Contextualizing Explanations in Fluid Collaboration
Spontaneous collaboration in everyday tasks, like cooking together, requires quick adaptation to partners and situations. The resulting collaboration is fluid in that a dynamic and spontaneous mode of interaction emerges where participants continuously adapt their roles and responsibilities. Unlike in structured environments such as surgical operations, where roles are predefined, fluid collaboration (FC) thrives through the combination of implicit coordination, actions, and explicit communication. In this paper, we explore the use of explanations within FC and how they are contextualized with regard to, e.g., collaborative actions, mutual understanding, and coordination of the partners.

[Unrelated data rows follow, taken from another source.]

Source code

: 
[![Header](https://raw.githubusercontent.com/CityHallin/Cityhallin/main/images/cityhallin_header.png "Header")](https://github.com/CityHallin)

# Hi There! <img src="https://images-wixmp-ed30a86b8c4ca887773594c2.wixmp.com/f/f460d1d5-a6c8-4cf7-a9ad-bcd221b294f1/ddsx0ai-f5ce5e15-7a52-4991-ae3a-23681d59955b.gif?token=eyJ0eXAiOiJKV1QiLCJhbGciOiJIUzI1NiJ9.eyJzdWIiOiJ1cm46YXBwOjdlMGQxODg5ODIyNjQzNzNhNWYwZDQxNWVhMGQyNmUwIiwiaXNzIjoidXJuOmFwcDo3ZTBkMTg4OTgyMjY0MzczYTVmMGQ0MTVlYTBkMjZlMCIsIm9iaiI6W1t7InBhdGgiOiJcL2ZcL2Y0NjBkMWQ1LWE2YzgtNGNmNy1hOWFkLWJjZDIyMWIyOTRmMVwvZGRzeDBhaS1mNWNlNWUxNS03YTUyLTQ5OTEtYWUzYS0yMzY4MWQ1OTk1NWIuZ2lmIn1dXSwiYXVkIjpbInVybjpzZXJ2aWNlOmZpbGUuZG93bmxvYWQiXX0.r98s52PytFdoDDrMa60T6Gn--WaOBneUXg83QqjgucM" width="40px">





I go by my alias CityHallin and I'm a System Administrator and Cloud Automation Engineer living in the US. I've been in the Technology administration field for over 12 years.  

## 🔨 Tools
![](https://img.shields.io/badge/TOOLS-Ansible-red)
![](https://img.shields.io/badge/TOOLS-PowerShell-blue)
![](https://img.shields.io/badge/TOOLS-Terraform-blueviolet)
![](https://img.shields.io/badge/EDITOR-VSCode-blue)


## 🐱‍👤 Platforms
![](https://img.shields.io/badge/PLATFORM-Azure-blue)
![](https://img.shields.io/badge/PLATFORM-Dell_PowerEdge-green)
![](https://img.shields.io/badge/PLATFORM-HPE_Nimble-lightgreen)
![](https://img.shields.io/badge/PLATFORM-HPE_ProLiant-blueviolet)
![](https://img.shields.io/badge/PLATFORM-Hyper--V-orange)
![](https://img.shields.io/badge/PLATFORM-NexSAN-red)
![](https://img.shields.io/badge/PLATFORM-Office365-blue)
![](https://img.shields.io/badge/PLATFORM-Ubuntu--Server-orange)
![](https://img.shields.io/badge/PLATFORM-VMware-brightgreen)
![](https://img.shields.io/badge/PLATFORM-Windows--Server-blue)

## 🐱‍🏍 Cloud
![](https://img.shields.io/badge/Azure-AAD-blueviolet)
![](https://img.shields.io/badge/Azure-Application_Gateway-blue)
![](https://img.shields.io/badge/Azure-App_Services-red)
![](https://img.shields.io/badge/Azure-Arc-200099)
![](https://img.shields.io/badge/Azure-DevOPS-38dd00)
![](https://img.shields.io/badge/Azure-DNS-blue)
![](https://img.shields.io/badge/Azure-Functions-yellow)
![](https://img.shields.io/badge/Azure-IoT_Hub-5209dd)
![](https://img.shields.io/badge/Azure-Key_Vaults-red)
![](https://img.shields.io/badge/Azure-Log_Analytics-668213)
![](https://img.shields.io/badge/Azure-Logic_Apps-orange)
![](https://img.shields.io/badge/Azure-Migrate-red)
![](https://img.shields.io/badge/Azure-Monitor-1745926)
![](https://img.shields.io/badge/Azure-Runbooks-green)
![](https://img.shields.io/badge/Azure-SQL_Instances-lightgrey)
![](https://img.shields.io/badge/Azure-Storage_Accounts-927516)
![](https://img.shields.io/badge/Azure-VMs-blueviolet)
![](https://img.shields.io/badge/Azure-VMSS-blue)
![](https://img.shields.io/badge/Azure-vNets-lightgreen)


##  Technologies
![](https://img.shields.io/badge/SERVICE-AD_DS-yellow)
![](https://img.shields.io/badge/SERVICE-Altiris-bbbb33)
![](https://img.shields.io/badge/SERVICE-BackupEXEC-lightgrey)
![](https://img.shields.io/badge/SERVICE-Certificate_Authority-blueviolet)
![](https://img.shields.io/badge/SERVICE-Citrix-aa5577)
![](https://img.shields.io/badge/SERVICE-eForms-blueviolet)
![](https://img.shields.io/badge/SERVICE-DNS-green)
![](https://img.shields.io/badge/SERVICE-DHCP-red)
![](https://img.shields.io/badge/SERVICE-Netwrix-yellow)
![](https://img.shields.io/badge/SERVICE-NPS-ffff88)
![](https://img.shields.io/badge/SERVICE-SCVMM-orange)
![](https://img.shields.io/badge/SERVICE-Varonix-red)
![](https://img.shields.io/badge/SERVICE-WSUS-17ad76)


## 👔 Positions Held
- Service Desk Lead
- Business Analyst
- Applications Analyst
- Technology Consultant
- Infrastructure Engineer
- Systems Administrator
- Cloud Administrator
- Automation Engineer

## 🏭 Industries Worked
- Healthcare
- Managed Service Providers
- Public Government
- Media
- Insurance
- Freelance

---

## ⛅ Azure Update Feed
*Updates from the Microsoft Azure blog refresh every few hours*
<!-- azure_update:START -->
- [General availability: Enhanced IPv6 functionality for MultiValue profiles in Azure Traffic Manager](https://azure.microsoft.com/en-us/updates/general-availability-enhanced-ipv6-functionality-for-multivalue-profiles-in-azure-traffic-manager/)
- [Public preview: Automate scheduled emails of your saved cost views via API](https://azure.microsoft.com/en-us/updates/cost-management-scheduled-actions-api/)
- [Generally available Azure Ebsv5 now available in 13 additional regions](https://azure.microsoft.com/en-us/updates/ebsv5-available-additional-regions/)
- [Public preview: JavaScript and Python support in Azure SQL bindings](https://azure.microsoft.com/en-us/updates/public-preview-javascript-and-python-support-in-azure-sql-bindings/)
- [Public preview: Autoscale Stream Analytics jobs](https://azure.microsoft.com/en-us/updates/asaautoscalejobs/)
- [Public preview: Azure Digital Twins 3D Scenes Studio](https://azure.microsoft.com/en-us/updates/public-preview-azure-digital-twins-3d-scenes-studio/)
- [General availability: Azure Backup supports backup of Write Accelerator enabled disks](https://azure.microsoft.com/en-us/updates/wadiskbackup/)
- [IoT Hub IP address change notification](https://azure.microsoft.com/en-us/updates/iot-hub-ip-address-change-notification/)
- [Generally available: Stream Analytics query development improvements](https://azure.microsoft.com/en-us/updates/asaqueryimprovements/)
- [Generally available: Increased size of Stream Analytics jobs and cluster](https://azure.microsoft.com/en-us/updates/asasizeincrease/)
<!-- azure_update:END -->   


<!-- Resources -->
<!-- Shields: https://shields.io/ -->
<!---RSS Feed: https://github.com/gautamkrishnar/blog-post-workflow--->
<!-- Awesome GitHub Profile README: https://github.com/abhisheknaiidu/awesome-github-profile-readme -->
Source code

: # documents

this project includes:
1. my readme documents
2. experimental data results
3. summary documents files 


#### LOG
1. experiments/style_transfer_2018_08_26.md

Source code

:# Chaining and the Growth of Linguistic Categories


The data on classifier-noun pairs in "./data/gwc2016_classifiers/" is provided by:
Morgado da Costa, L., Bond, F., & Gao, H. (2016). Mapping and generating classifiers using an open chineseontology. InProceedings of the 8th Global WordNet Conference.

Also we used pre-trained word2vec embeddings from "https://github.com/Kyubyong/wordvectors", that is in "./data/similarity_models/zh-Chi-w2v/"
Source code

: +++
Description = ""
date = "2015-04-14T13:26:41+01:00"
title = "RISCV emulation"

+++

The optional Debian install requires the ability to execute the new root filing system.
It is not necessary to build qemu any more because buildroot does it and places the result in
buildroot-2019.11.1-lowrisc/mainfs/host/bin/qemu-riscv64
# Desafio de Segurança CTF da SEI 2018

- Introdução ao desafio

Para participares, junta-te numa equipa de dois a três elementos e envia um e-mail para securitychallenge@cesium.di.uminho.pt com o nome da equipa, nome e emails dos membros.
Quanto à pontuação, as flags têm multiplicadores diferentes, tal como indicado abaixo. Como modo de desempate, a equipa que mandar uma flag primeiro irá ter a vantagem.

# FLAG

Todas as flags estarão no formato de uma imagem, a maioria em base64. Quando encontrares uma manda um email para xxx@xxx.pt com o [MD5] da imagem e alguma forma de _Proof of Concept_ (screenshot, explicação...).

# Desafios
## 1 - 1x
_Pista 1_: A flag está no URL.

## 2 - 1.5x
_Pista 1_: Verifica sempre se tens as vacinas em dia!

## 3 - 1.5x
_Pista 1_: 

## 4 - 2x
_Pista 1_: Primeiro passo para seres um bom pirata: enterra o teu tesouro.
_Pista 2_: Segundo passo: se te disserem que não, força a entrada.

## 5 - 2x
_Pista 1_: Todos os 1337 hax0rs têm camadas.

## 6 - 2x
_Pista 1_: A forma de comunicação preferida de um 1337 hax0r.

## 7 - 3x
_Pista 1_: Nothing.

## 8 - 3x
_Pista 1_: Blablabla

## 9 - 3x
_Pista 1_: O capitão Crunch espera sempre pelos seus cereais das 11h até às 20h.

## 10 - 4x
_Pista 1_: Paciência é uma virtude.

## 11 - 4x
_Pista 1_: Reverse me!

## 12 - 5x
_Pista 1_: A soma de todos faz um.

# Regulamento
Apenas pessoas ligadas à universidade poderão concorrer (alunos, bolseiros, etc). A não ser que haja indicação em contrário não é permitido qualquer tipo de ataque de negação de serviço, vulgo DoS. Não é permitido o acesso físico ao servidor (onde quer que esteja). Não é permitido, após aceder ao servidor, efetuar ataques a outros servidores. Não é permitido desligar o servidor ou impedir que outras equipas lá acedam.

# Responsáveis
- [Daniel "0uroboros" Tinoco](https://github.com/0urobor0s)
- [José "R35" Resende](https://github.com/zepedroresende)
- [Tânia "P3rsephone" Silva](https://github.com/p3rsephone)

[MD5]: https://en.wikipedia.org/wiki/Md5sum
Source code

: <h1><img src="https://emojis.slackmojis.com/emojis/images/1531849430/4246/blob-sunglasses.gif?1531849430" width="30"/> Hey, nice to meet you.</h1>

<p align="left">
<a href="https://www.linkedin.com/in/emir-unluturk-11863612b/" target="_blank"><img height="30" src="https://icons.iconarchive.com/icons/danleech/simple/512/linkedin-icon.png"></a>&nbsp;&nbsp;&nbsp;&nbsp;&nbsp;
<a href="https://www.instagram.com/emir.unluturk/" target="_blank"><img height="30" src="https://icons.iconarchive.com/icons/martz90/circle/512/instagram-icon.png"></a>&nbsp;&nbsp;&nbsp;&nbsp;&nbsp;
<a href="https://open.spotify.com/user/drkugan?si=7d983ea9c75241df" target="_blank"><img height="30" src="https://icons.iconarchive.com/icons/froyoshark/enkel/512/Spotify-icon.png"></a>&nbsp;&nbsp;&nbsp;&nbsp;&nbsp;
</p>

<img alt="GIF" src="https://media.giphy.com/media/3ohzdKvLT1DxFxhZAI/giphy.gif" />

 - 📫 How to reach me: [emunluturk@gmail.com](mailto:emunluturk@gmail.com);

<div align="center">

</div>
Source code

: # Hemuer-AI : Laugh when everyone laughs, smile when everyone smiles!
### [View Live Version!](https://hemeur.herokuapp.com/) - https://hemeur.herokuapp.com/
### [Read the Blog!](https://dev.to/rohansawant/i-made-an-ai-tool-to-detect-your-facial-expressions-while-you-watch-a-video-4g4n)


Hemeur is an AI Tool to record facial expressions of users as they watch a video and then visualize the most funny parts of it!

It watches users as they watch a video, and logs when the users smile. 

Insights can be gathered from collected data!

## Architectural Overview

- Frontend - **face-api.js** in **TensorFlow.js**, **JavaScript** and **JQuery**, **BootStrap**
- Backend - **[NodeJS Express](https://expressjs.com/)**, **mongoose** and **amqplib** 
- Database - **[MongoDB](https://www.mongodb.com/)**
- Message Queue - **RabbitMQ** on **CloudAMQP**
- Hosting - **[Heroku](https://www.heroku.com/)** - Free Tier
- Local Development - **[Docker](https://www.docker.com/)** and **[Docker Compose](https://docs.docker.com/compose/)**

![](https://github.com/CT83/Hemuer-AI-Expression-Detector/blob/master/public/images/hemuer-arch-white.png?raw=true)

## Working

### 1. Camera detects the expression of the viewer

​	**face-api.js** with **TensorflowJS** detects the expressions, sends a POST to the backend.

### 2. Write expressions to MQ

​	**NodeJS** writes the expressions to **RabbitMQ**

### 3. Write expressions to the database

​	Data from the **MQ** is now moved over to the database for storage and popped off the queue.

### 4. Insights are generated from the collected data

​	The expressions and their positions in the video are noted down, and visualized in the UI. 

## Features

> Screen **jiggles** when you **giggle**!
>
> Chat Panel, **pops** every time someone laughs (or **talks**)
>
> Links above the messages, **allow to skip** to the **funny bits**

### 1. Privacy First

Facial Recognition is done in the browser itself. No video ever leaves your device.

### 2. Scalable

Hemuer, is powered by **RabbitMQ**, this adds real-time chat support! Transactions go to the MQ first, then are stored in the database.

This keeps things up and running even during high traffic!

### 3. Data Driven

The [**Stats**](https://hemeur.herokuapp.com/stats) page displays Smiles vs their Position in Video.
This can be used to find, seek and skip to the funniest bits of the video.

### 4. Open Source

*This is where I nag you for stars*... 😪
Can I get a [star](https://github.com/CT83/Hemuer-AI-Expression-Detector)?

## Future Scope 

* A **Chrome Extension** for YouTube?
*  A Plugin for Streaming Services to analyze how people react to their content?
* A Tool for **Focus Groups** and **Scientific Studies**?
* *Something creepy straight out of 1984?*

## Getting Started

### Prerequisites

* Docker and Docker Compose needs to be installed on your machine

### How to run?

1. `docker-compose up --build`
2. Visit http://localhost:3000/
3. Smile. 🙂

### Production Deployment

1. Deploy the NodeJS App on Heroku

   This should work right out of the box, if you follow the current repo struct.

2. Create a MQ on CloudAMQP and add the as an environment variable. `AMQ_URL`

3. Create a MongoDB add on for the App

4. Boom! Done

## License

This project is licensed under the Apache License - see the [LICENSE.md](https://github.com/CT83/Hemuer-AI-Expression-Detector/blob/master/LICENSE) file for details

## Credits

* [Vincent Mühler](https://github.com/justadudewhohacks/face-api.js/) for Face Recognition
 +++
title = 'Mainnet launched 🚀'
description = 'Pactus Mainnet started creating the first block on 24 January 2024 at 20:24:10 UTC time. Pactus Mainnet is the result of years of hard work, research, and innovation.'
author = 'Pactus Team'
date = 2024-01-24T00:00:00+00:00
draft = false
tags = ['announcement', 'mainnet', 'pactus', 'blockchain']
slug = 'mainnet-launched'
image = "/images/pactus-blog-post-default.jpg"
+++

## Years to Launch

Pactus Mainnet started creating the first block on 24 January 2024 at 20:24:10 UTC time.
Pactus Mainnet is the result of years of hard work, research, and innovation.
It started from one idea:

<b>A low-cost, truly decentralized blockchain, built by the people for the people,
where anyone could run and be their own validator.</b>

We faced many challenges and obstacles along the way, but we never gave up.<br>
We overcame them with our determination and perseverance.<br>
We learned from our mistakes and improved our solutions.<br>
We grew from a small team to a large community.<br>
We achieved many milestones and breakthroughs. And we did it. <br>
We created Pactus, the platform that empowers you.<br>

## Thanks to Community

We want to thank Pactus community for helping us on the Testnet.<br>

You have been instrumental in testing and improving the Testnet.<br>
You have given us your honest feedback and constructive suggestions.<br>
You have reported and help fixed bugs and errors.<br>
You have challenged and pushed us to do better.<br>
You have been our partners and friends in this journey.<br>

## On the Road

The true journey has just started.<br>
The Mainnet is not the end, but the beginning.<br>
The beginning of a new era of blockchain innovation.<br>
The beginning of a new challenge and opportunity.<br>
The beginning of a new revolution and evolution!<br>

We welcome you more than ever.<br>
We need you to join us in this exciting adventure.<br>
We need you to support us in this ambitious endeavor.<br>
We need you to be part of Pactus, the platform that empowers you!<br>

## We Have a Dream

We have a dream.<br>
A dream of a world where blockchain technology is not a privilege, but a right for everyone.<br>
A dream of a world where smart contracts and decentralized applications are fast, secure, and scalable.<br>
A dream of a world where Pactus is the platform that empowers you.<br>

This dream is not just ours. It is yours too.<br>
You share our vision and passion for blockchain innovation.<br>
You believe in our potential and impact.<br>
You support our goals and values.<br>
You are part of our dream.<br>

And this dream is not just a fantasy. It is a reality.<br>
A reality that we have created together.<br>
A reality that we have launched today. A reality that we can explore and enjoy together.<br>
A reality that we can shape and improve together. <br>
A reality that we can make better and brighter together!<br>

In collaboration, explanations aid the coordination of actions by creating transparency and improving team performance. They help partners understand each other’s actions and intentions, facilitating smoother interactions and building trust in the partner. More importantly, explicit explanations can serve as a repair mechanism if implicit coordination fails. We have developed the Cooperative Cuisine (CoCu) environment to study fluid collaboration in human-agent teams. In CoCu, teams need to prepare meals for fast-paced, incoming orders, similar to the game Overcooked!. In contrast to similar environments, CoCu focuses on the engagement of human participants in the collaboration process through continuous movement and controllable, more complex tasks. We conducted a preliminary study on human-human teams in FC. 30 participants collaborated in dyads in four levels with different layouts, each for five minutes. The collaboration and the communication were recorded.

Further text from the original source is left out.